Secondo la Cassazione (sent. n. 22069/2019), la deroga pattizia può riguardare anche l’autorizzazione giudiziale in caso di figli minori. 

d) Effetti patrimoniali e tutela dei creditori

I beni conferiti nel fondo patrimoniale sono oggetto di una vera e propria segregazione, potendo essere aggrediti solo dai creditori per obbligazioni contratte nell’interesse della famiglia.
I creditori estranei ai bisogni familiari possono comunque tutelarsi:

  • mediante azione revocatoria (art. 2901 c.c.);
  • oppure trascrivendo il pignoramento entro un anno dall’atto dispositivo (art. 2929-bis c.c.).

In caso di debiti fiscali, la costituzione del fondo può inoltre integrare il reato di sottrazione fraudolenta al pagamento delle imposte (art. 11, D.Lgs. 74/2000).

Va però evidenziato che, nel tempo, la giurisprudenza ha assunto un orientamento poco incline a riconoscere un’efficace protezione segregativa al fondo patrimoniale.

Un primo dato letterale lo offre l’art. 170 c.c., secondo cui:

“l’esecuzione sui beni del fondo e sui frutti di essi non può aver luogo per debiti che il creditore conosceva essere stati contratti per scopi estranei ai bisogni della famiglia.”

Ne consegue che la tutela opera solo se il creditore era consapevole dell’estraneità del debito, con evidente attenuazione dell’effetto protettivo.

A ciò si aggiunge un importante principio affermato dalla Cassazione n. 15886/2014, secondo cui, quando l’attività imprenditoriale o professionale del coniuge è funzionale al mantenimento della famiglia, le obbligazioni che ne derivano non possono considerarsi estranee ai bisogni familiari: di conseguenza, i beni del fondo diventano aggredibili dai creditori professionali o imprenditoriali.

e) Cessazione

Il fondo patrimoniale si scioglie nei casi di annullamento, scioglimento o cessazione degli effetti civili del matrimonio, come previsto dall’art. 171 c.c.
In presenza di figli minori, il fondo prosegue fino al raggiungimento della maggiore età dell’ultimo figlio, a tutela dei bisogni della famiglia.

La giurisprudenza ha chiarito che le ipotesi indicate dall’art. 171 c.c. non sono tassative.
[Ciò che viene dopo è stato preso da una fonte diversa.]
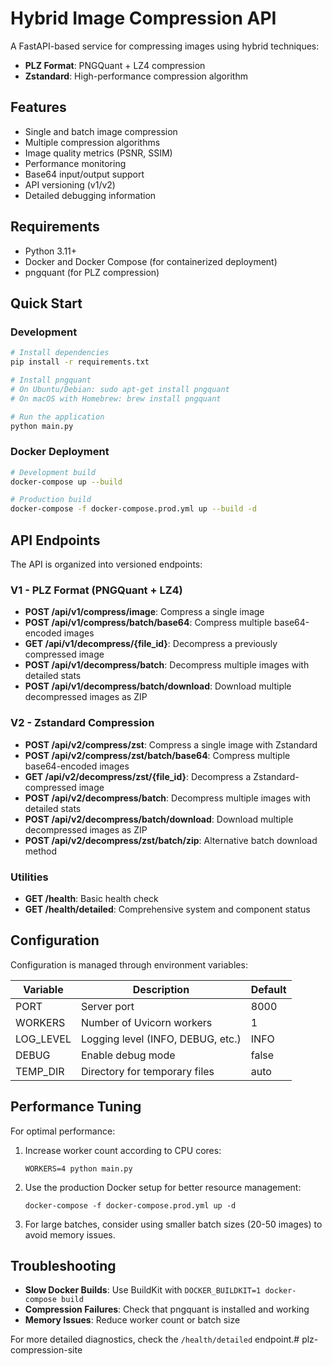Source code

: # Hybrid Image Compression API

A FastAPI-based service for compressing images using hybrid techniques:
- **PLZ Format**: PNGQuant + LZ4 compression
- **Zstandard**: High-performance compression algorithm

## Features

- Single and batch image compression
- Multiple compression algorithms
- Image quality metrics (PSNR, SSIM)
- Performance monitoring
- Base64 input/output support
- API versioning (v1/v2)
- Detailed debugging information

## Requirements

- Python 3.11+
- Docker and Docker Compose (for containerized deployment)
- pngquant (for PLZ compression)

## Quick Start

### Development

```bash
# Install dependencies
pip install -r requirements.txt

# Install pngquant
# On Ubuntu/Debian: sudo apt-get install pngquant
# On macOS with Homebrew: brew install pngquant

# Run the application
python main.py
```

### Docker Deployment

```bash
# Development build
docker-compose up --build

# Production build
docker-compose -f docker-compose.prod.yml up --build -d
```

## API Endpoints

The API is organized into versioned endpoints:

### V1 - PLZ Format (PNGQuant + LZ4)

- **POST /api/v1/compress/image**: Compress a single image
- **POST /api/v1/compress/batch/base64**: Compress multiple base64-encoded images
- **GET /api/v1/decompress/{file_id}**: Decompress a previously compressed image
- **POST /api/v1/decompress/batch**: Decompress multiple images with detailed stats
- **POST /api/v1/decompress/batch/download**: Download multiple decompressed images as ZIP

### V2 - Zstandard Compression

- **POST /api/v2/compress/zst**: Compress a single image with Zstandard
- **POST /api/v2/compress/zst/batch/base64**: Compress multiple base64-encoded images
- **GET /api/v2/decompress/zst/{file_id}**: Decompress a Zstandard-compressed image
- **POST /api/v2/decompress/batch**: Decompress multiple images with detailed stats
- **POST /api/v2/decompress/batch/download**: Download multiple decompressed images as ZIP
- **POST /api/v2/decompress/zst/batch/zip**: Alternative batch download method

### Utilities

- **GET /health**: Basic health check
- **GET /health/detailed**: Comprehensive system and component status

## Configuration

Configuration is managed through environment variables:

| Variable      | Description                                | Default |
|---------------|--------------------------------------------|---------|
| PORT          | Server port                                | 8000    |
| WORKERS       | Number of Uvicorn workers                  | 1       |
| LOG_LEVEL     | Logging level (INFO, DEBUG, etc.)          | INFO    |
| DEBUG         | Enable debug mode                          | false   |
| TEMP_DIR      | Directory for temporary files              | auto    |

## Performance Tuning

For optimal performance:

1. Increase worker count according to CPU cores:
   ```
   WORKERS=4 python main.py
   ```

2. Use the production Docker setup for better resource management:
   ```
   docker-compose -f docker-compose.prod.yml up -d
   ```

3. For large batches, consider using smaller batch sizes (20-50 images) to avoid memory issues.

## Troubleshooting

- **Slow Docker Builds**: Use BuildKit with `DOCKER_BUILDKIT=1 docker-compose build`
- **Compression Failures**: Check that pngquant is installed and working
- **Memory Issues**: Reduce worker count or batch size

For more detailed diagnostics, check the `/health/detailed` endpoint.# plz-compression-site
È infatti ammesso anche lo scioglimento per mutuo consenso dei coniugi, purché non vi siano figli minori (Cass. 17811/2014).

Qualora invece vi siano figli minori o anche solo concepiti, lo scioglimento per mutuo consenso rimane possibile, ma richiede:

  • la nomina di un curatore speciale che esprima il consenso nell’interesse dei minori;
  • la successiva autorizzazione del giudice tutelare ai sensi dell’art. 374 c.c.


f) Pubblicità

La costituzione e le modifiche del fondo patrimoniale sono soggette a doppia pubblicità:

  • annotazione a margine dell’atto di matrimonio (artt. 162-163 c.c.);
  • trascrizione nei registri immobiliari per i beni immobili (art. 2647 c.c.).
    La giurisprudenza prevalente (Cass. S.U. 21659/2009) riconosce a tale trascrizione valore di pubblicità notizia, salvo i casi di costituzione da parte di un terzo con riserva di proprietà, in cui è pubblicità dichiarativa.